* [PROBLEM DETAILS]: Copy the data below exactly, but not the pictures it contains.

• • •

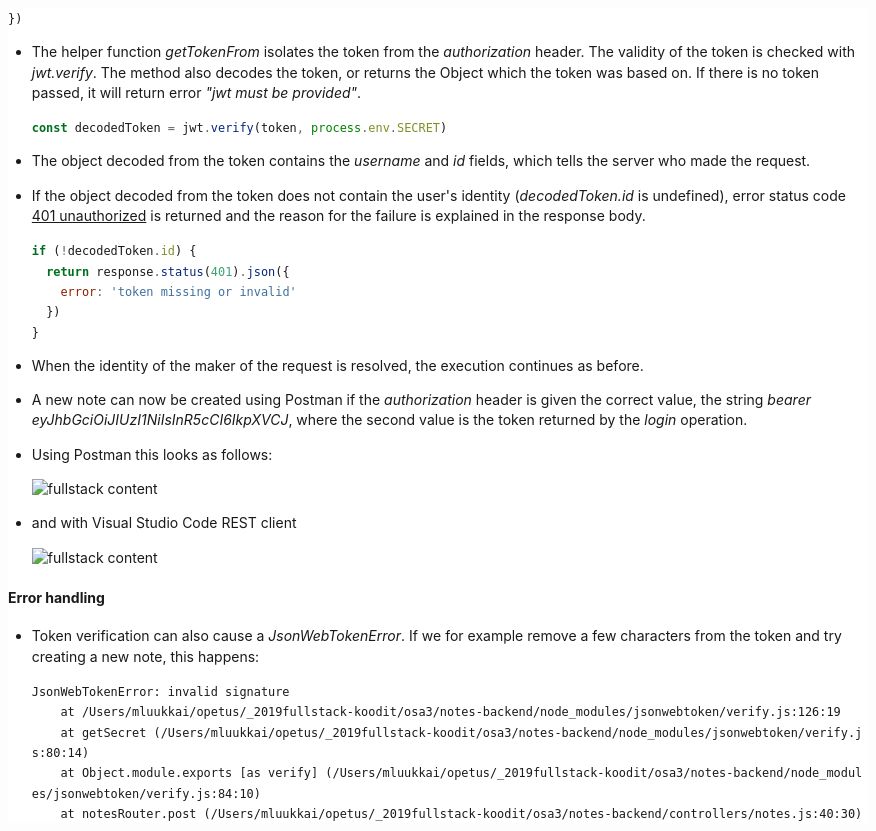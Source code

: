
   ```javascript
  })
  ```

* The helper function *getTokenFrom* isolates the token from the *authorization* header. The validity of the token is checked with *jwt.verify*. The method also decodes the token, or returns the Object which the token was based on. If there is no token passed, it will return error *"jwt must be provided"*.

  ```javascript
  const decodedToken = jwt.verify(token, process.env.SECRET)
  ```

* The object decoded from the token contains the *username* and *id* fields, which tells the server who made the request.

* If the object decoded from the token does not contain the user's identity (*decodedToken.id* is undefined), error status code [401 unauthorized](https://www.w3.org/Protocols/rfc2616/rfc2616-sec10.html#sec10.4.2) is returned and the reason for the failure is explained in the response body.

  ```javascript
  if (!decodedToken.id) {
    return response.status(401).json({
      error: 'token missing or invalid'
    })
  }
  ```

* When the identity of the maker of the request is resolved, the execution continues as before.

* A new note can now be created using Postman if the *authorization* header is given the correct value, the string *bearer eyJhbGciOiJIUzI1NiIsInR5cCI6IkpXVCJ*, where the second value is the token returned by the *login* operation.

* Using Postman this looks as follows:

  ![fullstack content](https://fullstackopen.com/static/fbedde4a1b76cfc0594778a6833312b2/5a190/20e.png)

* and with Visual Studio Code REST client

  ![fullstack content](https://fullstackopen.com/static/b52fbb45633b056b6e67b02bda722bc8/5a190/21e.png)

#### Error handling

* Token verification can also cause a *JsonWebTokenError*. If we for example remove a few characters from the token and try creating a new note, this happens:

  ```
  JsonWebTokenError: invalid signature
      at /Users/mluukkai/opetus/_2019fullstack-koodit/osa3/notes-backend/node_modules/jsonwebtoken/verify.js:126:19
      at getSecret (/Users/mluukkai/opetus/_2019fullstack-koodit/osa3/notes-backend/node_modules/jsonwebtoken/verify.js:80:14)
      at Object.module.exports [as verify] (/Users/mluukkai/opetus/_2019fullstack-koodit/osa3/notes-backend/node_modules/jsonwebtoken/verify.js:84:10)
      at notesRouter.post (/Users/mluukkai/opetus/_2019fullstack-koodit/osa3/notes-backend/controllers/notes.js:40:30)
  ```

• • •

* [FINISHED TASK]:
Source code

:
   ```javascript
  })
  ```

* The helper function *getTokenFrom* isolates the token from the *authorization* header. The validity of the token is checked with *jwt.verify*. The method also decodes the token, or returns the Object which the token was based on. If there is no token passed, it will return error *"jwt must be provided"*.

  ```javascript
  const decodedToken = jwt.verify(token, process.env.SECRET)
  ```

* The object decoded from the token contains the *username* and *id* fields, which tells the server who made the request.

* If the object decoded from the token does not contain the user's identity (*decodedToken.id* is undefined), error status code [401 unauthorized](https://www.w3.org/Protocols/rfc2616/rfc2616-sec10.html#sec10.4.2) is returned and the reason for the failure is explained in the response body.

  ```javascript
  if (!decodedToken.id) {
    return response.status(401).json({
      error: 'token missing or invalid'
    })
  }
  ```

* When the identity of the maker of the request is resolved, the execution continues as before.

* A new note can now be created using Postman if the *authorization* header is given the correct value, the string *bearer eyJhbGciOiJIUzI1NiIsInR5cCI6IkpXVCJ*, where the second value is the token returned by the *login* operation.

* Using Postman this looks as follows:

  ![fullstack content](https://fullstackopen.com/static/fbedde4a1b76cfc0594778a6833312b2/5a190/20e.png)

* and with Visual Studio Code REST client

  ![fullstack content](https://fullstackopen.com/static/b52fbb45633b056b6e67b02bda722bc8/5a190/21e.png)

#### Error handling

* Token verification can also cause a *JsonWebTokenError*. If we for example remove a few characters from the token and try creating a new note, this happens:

  ```
  JsonWebTokenError: invalid signature
      at /Users/mluukkai/opetus/_2019fullstack-koodit/osa3/notes-backend/node_modules/jsonwebtoken/verify.js:126:19
      at getSecret (/Users/mluukkai/opetus/_2019fullstack-koodit/osa3/notes-backend/node_modules/jsonwebtoken/verify.js:80:14)
      at Object.module.exports [as verify] (/Users/mluukkai/opetus/_2019fullstack-koodit/osa3/notes-backend/node_modules/jsonwebtoken/verify.js:84:10)
      at notesRouter.post (/Users/mluukkai/opetus/_2019fullstack-koodit/osa3/notes-backend/controllers/notes.js:40:30)
  ```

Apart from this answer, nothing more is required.